Here’s how I use the terms “(natural) reality” and “social reality”:
Natural reality is “that which doesn’t go away if you stop believing in it” (P. K. Dick).
Social reality is that which doesn’t go away when you alone stop believing in it, but it does go away proportionally to how many people stop believing in it (weighted, it seems, by something like “social belief negotiating power”, or what pick-up artists would call “the strength of one’s frame”, I think). Example: “Bob is the highest-status person in this social group.”
Why call it “reality”?
Eliezer said about reality in general: “I need different names for the thingies that determine my predictions and the thingy that determines my experimental results. I call the former thingies ‘belief’, and the latter thingy ‘reality’” (from The Simple Truth).
From your individual point of view, social reality behaves exactly like that—it is given; you are a price-taker; you can run experiments against it and it will determine the results.
The scope of what falls under natural reality, i.e. what doesn’t go away when person X stops believing in it, is the same for every X; it is objective.
The funny thing about social reality is that it’s not objective in this sense. For someone with a very strong frame, the scope of social reality (i.e. what doesn’t go away when they stop believing in it, or more interestingly put, what doesn’t materialize as soon as they start believing in it) is very small, and vice versa. (“Funny” mostly for the strong-frame people, because their life seems almost magically easier from the POV of someone who happens to have a combination of a much weaker frame and very low status. I assume it’s not very funny for the latter person.)

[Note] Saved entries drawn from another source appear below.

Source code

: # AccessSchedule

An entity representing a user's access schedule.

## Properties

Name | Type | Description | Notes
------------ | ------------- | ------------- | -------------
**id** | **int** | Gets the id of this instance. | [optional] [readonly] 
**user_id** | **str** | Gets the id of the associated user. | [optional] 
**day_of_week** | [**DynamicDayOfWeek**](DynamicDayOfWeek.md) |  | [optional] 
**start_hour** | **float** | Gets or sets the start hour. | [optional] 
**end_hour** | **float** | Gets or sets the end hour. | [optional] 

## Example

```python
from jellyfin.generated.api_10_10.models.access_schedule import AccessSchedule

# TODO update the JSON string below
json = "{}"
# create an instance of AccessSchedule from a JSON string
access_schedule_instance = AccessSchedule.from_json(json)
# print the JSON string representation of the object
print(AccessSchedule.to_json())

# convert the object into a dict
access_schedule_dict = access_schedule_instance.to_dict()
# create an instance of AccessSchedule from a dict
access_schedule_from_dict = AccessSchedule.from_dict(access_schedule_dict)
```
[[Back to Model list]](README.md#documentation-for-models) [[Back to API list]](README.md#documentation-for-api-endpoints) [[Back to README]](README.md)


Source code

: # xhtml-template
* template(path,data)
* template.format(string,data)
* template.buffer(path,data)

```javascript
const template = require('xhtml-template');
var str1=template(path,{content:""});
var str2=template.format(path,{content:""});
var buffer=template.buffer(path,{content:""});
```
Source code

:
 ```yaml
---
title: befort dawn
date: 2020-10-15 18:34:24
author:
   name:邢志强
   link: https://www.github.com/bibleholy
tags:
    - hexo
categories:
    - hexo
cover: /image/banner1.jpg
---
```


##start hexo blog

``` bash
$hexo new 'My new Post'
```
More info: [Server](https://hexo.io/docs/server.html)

Things can also fall in and out of the scope of your social reality (e.g. when you move to go to college, you can reinvent your social role, but then it slowly ossifies around you and becomes inescapable reality).

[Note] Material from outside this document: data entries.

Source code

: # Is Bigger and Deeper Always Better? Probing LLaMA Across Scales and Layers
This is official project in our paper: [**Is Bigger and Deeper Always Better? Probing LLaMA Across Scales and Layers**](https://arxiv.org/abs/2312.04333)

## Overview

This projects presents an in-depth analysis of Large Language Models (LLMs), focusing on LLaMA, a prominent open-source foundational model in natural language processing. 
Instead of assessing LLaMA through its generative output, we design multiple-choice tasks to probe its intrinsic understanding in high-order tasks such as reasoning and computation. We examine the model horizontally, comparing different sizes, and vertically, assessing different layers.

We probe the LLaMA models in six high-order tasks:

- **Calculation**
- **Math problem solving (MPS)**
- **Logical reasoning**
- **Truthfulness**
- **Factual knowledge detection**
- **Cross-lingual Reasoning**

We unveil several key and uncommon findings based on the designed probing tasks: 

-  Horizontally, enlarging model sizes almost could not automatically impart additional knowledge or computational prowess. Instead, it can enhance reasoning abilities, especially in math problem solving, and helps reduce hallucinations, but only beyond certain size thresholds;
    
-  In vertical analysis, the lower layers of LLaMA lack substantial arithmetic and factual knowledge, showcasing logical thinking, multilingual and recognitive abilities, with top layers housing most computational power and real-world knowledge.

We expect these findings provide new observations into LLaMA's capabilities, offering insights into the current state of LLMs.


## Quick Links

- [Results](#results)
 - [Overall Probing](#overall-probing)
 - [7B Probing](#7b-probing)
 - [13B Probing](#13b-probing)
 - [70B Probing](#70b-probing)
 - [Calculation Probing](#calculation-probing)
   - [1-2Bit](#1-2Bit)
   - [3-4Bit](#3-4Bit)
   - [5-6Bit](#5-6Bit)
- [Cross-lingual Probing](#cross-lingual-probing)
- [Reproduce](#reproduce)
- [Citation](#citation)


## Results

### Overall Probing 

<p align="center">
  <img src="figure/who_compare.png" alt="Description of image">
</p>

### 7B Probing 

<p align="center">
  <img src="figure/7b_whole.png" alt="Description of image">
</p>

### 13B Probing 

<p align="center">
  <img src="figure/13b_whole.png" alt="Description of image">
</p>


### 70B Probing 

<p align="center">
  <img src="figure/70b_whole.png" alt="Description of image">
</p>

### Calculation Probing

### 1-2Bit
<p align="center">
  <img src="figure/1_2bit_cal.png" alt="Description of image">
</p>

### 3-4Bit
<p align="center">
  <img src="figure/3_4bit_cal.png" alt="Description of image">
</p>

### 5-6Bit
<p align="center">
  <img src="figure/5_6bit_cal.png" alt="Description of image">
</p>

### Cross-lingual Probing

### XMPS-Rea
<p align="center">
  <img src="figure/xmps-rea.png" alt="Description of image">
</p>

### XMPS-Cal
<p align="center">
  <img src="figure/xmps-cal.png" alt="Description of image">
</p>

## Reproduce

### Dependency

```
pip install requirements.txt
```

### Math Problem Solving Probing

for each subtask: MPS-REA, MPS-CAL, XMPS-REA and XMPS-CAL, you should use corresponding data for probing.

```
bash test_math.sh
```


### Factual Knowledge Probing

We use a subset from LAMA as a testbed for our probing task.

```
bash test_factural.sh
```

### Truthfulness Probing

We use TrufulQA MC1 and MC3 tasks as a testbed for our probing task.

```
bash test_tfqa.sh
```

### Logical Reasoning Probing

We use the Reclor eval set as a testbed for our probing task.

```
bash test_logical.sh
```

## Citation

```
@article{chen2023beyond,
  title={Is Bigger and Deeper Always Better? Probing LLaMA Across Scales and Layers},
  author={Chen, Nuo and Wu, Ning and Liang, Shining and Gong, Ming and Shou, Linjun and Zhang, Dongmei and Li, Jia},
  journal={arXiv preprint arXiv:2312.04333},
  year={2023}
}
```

(I wanted to link Valentine Smith’s post on the Intelligent Social Web as a more in-depth explanation, but I noticed you commented on it, so I could’ve saved myself the trouble and just said “yeah, that”. Well, nevermind.)
I haven’t yet fully checked whether I endorse the description there but it seemed good to link to Ruby’s post:
https://www.lesswrong.com/posts/xqAnKW46FqzPLnGmH/causal-reality-vs-social-reality
Do you ever get the feeling that you’re unsure what was true until the moment you said it? Like on the inside you’re this highly contextual malleable thing but when you act it resolves and then you become consistent with something for a time?
Do you ever feel like you’re writing checks you can’t quite cash, running ahead, saying as true what you plan to *make* true, what becomes true in the saying it. Do you ever experience imposter syndrome?
Do you ever feel like we’re all playing a game of pretend and nobody can quite step out of character?